→ **Required work**: Print the entries underneath word for word, omitting whatever pictures they contain.
◆ ◆ ◆ ◆ ◆
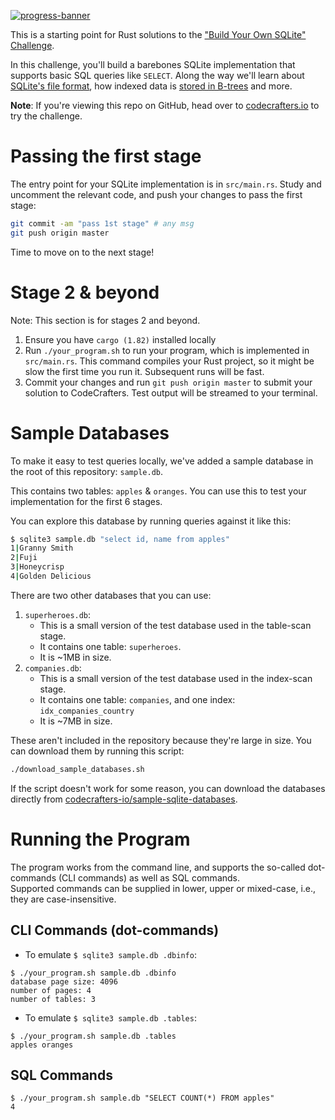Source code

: [![progress-banner](https://backend.codecrafters.io/progress/sqlite/b3b12e89-a536-4604-be71-ddd7dab3056e)](https://app.codecrafters.io/users/codecrafters-bot?r=2qF)

This is a starting point for Rust solutions to the
["Build Your Own SQLite" Challenge](https://codecrafters.io/challenges/sqlite).

In this challenge, you'll build a barebones SQLite implementation that supports
basic SQL queries like `SELECT`. Along the way we'll learn about
[SQLite's file format](https://www.sqlite.org/fileformat.html), how indexed data
is
[stored in B-trees](https://jvns.ca/blog/2014/10/02/how-does-sqlite-work-part-2-btrees/)
and more.

**Note**: If you're viewing this repo on GitHub, head over to
[codecrafters.io](https://codecrafters.io) to try the challenge.

# Passing the first stage

The entry point for your SQLite implementation is in `src/main.rs`. Study and
uncomment the relevant code, and push your changes to pass the first stage:

```sh
git commit -am "pass 1st stage" # any msg
git push origin master
```

Time to move on to the next stage!

# Stage 2 & beyond

Note: This section is for stages 2 and beyond.

1. Ensure you have `cargo (1.82)` installed locally
2. Run `./your_program.sh` to run your program, which is implemented in
   `src/main.rs`. This command compiles your Rust project, so it might be slow
   the first time you run it. Subsequent runs will be fast.
3. Commit your changes and run `git push origin master` to submit your solution
   to CodeCrafters. Test output will be streamed to your terminal.

# Sample Databases

To make it easy to test queries locally, we've added a sample database in the
root of this repository: `sample.db`.

This contains two tables: `apples` & `oranges`. You can use this to test your
implementation for the first 6 stages.

You can explore this database by running queries against it like this:

```sh
$ sqlite3 sample.db "select id, name from apples"
1|Granny Smith
2|Fuji
3|Honeycrisp
4|Golden Delicious
```

There are two other databases that you can use:

1. `superheroes.db`:
    - This is a small version of the test database used in the table-scan stage.
    - It contains one table: `superheroes`.
    - It is ~1MB in size.
2. `companies.db`:
    - This is a small version of the test database used in the index-scan stage.
    - It contains one table: `companies`, and one index: `idx_companies_country`
    - It is ~7MB in size.

These aren't included in the repository because they're large in size. You can
download them by running this script:

```sh
./download_sample_databases.sh
```

If the script doesn't work for some reason, you can download the databases
directly from
[codecrafters-io/sample-sqlite-databases](https://github.com/codecrafters-io/sample-sqlite-databases).

# Running the Program

The program works from the command line, and supports the so-called dot-commands (CLI commands) as well as
SQL commands.  
Supported commands can be supplied in lower, upper or mixed-case, i.e., they are case-insensitive.

## CLI Commands (dot-commands)

- To emulate `$ sqlite3 sample.db .dbinfo`:

```shell
$ ./your_program.sh sample.db .dbinfo
database page size: 4096
number of pages: 4
number of tables: 3
```

- To emulate `$ sqlite3 sample.db .tables`:

```shell
$ ./your_program.sh sample.db .tables
apples oranges
```

## SQL Commands

```shell
$ ./your_program.sh sample.db "SELECT COUNT(*) FROM apples"
4
```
◆ ◆ ◆ ◆ ◆
→ **Solved problem**:
Source code

: [![progress-banner](https://backend.codecrafters.io/progress/sqlite/b3b12e89-a536-4604-be71-ddd7dab3056e)](https://app.codecrafters.io/users/codecrafters-bot?r=2qF)

This is a starting point for Rust solutions to the
["Build Your Own SQLite" Challenge](https://codecrafters.io/challenges/sqlite).

In this challenge, you'll build a barebones SQLite implementation that supports
basic SQL queries like `SELECT`. Along the way we'll learn about
[SQLite's file format](https://www.sqlite.org/fileformat.html), how indexed data
is
[stored in B-trees](https://jvns.ca/blog/2014/10/02/how-does-sqlite-work-part-2-btrees/)
and more.

**Note**: If you're viewing this repo on GitHub, head over to
[codecrafters.io](https://codecrafters.io) to try the challenge.

# Passing the first stage

The entry point for your SQLite implementation is in `src/main.rs`. Study and
uncomment the relevant code, and push your changes to pass the first stage:

```sh
git commit -am "pass 1st stage" # any msg
git push origin master
```

Time to move on to the next stage!

# Stage 2 & beyond

Note: This section is for stages 2 and beyond.

1. Ensure you have `cargo (1.82)` installed locally
2. Run `./your_program.sh` to run your program, which is implemented in
   `src/main.rs`. This command compiles your Rust project, so it might be slow
   the first time you run it. Subsequent runs will be fast.
3. Commit your changes and run `git push origin master` to submit your solution
   to CodeCrafters. Test output will be streamed to your terminal.

# Sample Databases

To make it easy to test queries locally, we've added a sample database in the
root of this repository: `sample.db`.

This contains two tables: `apples` & `oranges`. You can use this to test your
implementation for the first 6 stages.

You can explore this database by running queries against it like this:

```sh
$ sqlite3 sample.db "select id, name from apples"
1|Granny Smith
2|Fuji
3|Honeycrisp
4|Golden Delicious
```

There are two other databases that you can use:

1. `superheroes.db`:
    - This is a small version of the test database used in the table-scan stage.
    - It contains one table: `superheroes`.
    - It is ~1MB in size.
2. `companies.db`:
    - This is a small version of the test database used in the index-scan stage.
    - It contains one table: `companies`, and one index: `idx_companies_country`
    - It is ~7MB in size.

These aren't included in the repository because they're large in size. You can
download them by running this script:

```sh
./download_sample_databases.sh
```

If the script doesn't work for some reason, you can download the databases
directly from
[codecrafters-io/sample-sqlite-databases](https://github.com/codecrafters-io/sample-sqlite-databases).

# Running the Program

The program works from the command line, and supports the so-called dot-commands (CLI commands) as well as
SQL commands.  
Supported commands can be supplied in lower, upper or mixed-case, i.e., they are case-insensitive.

## CLI Commands (dot-commands)

- To emulate `$ sqlite3 sample.db .dbinfo`:

```shell
$ ./your_program.sh sample.db .dbinfo
database page size: 4096
number of pages: 4
number of tables: 3
```

- To emulate `$ sqlite3 sample.db .tables`:

```shell
$ ./your_program.sh sample.db .tables
apples oranges
```

## SQL Commands

```shell
$ ./your_program.sh sample.db "SELECT COUNT(*) FROM apples"
4
```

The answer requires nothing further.